Bunun da müşahhas örneğini vereyim. Bir ihalede biz de kıdem ve ihbarı hesap etmeden fiyat attık yani ihalenin çıplak ücretini ve işi aldık. Sene sonunda işçiler bize dava açtılar. Dedim ki, haklı bu işçiler. Hukukçuma danıştım, dedi ki, sen de belediye şirketine dava aç ve açtık. Bize, “böyle bir ödeme kalemimiz yok,” dediler. Yani devletin, taşeronlaştırmadaki, onların deyimiyle özelleştirmedeki ana fikri kıdemsiz, ihbarsız işçi çalıştırmak. Tazminat miktarını bir kazanç haline getirmek, kapitalin içine sokmak için yaptılar bunu. Yani kamunun bu ihale şartnamesini düzgün çıkarmadığı yerden başlıyor bu iş. Bunu şu ana kadar hiçbir siyasimiz, bu konularla alakalı hiç kimse gündeme getirmedi. “Efendim, işçi kıdemsiz ihbarsız ne yapacak?” Ya kardeşim, Kamu İhale Kanunu çıkarken neredeydiniz?
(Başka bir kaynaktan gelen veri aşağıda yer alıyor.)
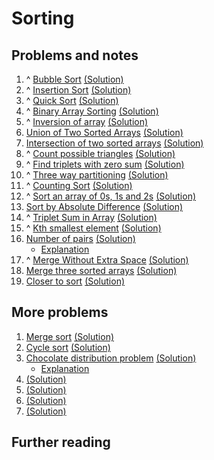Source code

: # Sorting

## Problems and notes

1. ^ [Bubble Sort](https://practice.geeksforgeeks.org/problems/bubble-sort/1/?track=SPCF-Sorting&batchId=154) [(Solution)](https://github.com/thecoducer/GeeksForGeeks_DSA_Course_Solutions/blob/master/Sorting/bubble_sort.cpp)
2. ^ [Insertion Sort](https://practice.geeksforgeeks.org/problems/insertion-sort/1/?track=SPCF-Sorting&batchId=154) [(Solution)](https://github.com/thecoducer/GeeksForGeeks_DSA_Course_Solutions/blob/master/Sorting/insertion_sort.cpp)
3. ^ [Quick Sort](https://practice.geeksforgeeks.org/problems/quick-sort/1/?track=SPCF-Sorting&batchId=154) [(Solution)](https://github.com/thecoducer/GeeksForGeeks_DSA_Course_Solutions/blob/master/Sorting/quick_sort.cpp)
4. ^ [Binary Array Sorting](https://practice.geeksforgeeks.org/problems/binary-array-sorting/1/?track=SPCF-Sorting&batchId=154) [(Solution)](https://github.com/thecoducer/GeeksForGeeks_DSA_Course_Solutions/blob/master/Sorting/binary_array_sorting.cpp)
5. ^ [Inversion of array](https://practice.geeksforgeeks.org/problems/inversion-of-array/1/?track=SPCF-Sorting&batchId=154) [(Solution)]()
6. [Union of Two Sorted Arrays](https://practice.geeksforgeeks.org/problems/union-of-two-sorted-arrays/1/?track=SPCF-Sorting&batchId=154) [(Solution)](https://github.com/thecoducer/GeeksForGeeks_DSA_Course_Solutions/blob/master/Sorting/union_array.cpp)
7. [Intersection of two sorted arrays](https://practice.geeksforgeeks.org/problems/intersection-of-two-sorted-array/1/?track=SPCF-Sorting&batchId=154) [(Solution)](https://github.com/thecoducer/GeeksForGeeks_DSA_Course_Solutions/blob/master/Sorting/intersection_array.cpp)
8. ^ [Count possible triangles](https://practice.geeksforgeeks.org/problems/count-possible-triangles/1/?track=SPCF-Sorting&batchId=154) [(Solution)]()
9. ^ [Find triplets with zero sum](https://practice.geeksforgeeks.org/problems/find-triplets-with-zero-sum/1/?track=SPCF-Sorting&batchId=154) [(Solution)]()
10. ^ [Three way partitioning](https://practice.geeksforgeeks.org/problems/three-way-partitioning/1/?track=SPCF-Sorting&batchId=154) [(Solution)]()
11. ^ [Counting Sort](https://practice.geeksforgeeks.org/problems/counting-sort/1/?track=SPCF-Sorting&batchId=154) [(Solution)]()
12. ^ [Sort an array of 0s, 1s and 2s](https://practice.geeksforgeeks.org/problems/sort-an-array-of-0s-1s-and-2s/1/?track=SPCF-Sorting&batchId=154) [(Solution)](https://github.com/thecoducer/GeeksForGeeks_DSA_Course_Solutions/blob/master/Sorting/sort_0_1_2.cpp)
13. [Sort by Absolute Difference](https://practice.geeksforgeeks.org/problems/sort-by-absolute-difference/1/?track=SPCF-Sorting&batchId=154) [(Solution)]()
14. ^ [Triplet Sum in Array](https://practice.geeksforgeeks.org/problems/triplet-sum-in-array/1/?track=SPCF-Sorting&batchId=154) [(Solution)]()
15. ^ [Kth smallest element](https://practice.geeksforgeeks.org/problems/kth-smallest-element/0/?track=SPCF-Sorting&batchId=154) [(Solution)](https://github.com/thecoducer/GeeksForGeeks_DSA_Course_Solutions/blob/master/Sorting/kth-smallest-element.cpp)
16. [Number of pairs](https://practice.geeksforgeeks.org/problems/number-of-pairs/1/?track=SPCF-Sorting&batchId=154) [(Solution)](https://github.com/thecoducer/GeeksForGeeks_DSA_Course_Solutions/blob/master/Sorting/number_of_pairs.cpp)
    - [Explanation](https://www.geeksforgeeks.org/find-number-pairs-xy-yx/)
17. ^ [Merge Without Extra Space](https://practice.geeksforgeeks.org/problems/merge-two-sorted-arrays/1/?track=SPCF-Sorting&batchId=154) [(Solution)]()
18. [Merge three sorted arrays](https://practice.geeksforgeeks.org/problems/merge-three-sorted-arrays/1/?track=SPCF-Sorting&batchId=154) [(Solution)]()
19. [Closer to sort](https://practice.geeksforgeeks.org/problems/closer-to-sort/1/?track=SPCF-Sorting&batchId=154) [(Solution)]()


## More problems

1. [Merge sort](https://practice.geeksforgeeks.org/problems/merge-sort/1/) [(Solution)](https://github.com/thecoducer/GeeksForGeeks_DSA_Course_Solutions/blob/master/Sorting/More/merge_sort.cpp)
2. [Cycle sort](https://www.geeksforgeeks.org/cycle-sort/) [(Solution)](https://github.com/thecoducer/GeeksForGeeks_DSA_Course_Solutions/blob/master/Sorting/More/cycle_sort.cpp)
3. [Chocolate distribution problem](https://practice.geeksforgeeks.org/problems/chocolate-distribution-problem/0) [(Solution)](https://github.com/thecoducer/GeeksForGeeks_DSA_Course_Solutions/blob/master/Sorting/More/chocolate_distribution_problem.cpp)
    - [Explanation](https://www.geeksforgeeks.org/chocolate-distribution-problem/)
4. []() [(Solution)]()
5. []() [(Solution)]()
6. []() [(Solution)]()
7. []() [(Solution)]()


## Further reading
Sendikalar neredeydi? Bunların hiçbirisinin sendika hükümleri yok, sendika olamazlar. 1 Mayıs’taki gaye nedir? İşçinin çalışma ücreti ve süresiyle alakalı bir eylemdir. Bugün 1 Mayıs’ın rengi ve şekli nasıl değiştiyse… Yüksek sesle bağırır çağırırlar, siyasi ideolojik şeyler, ama bugün reel olarak işçinin sorununu dile getirmez hiçbirisi. Bu hükümet döneminde bu kamu ihale yasaları çıkarken hiçbir sendika doğru dürüst bu konuları dile getirmedi.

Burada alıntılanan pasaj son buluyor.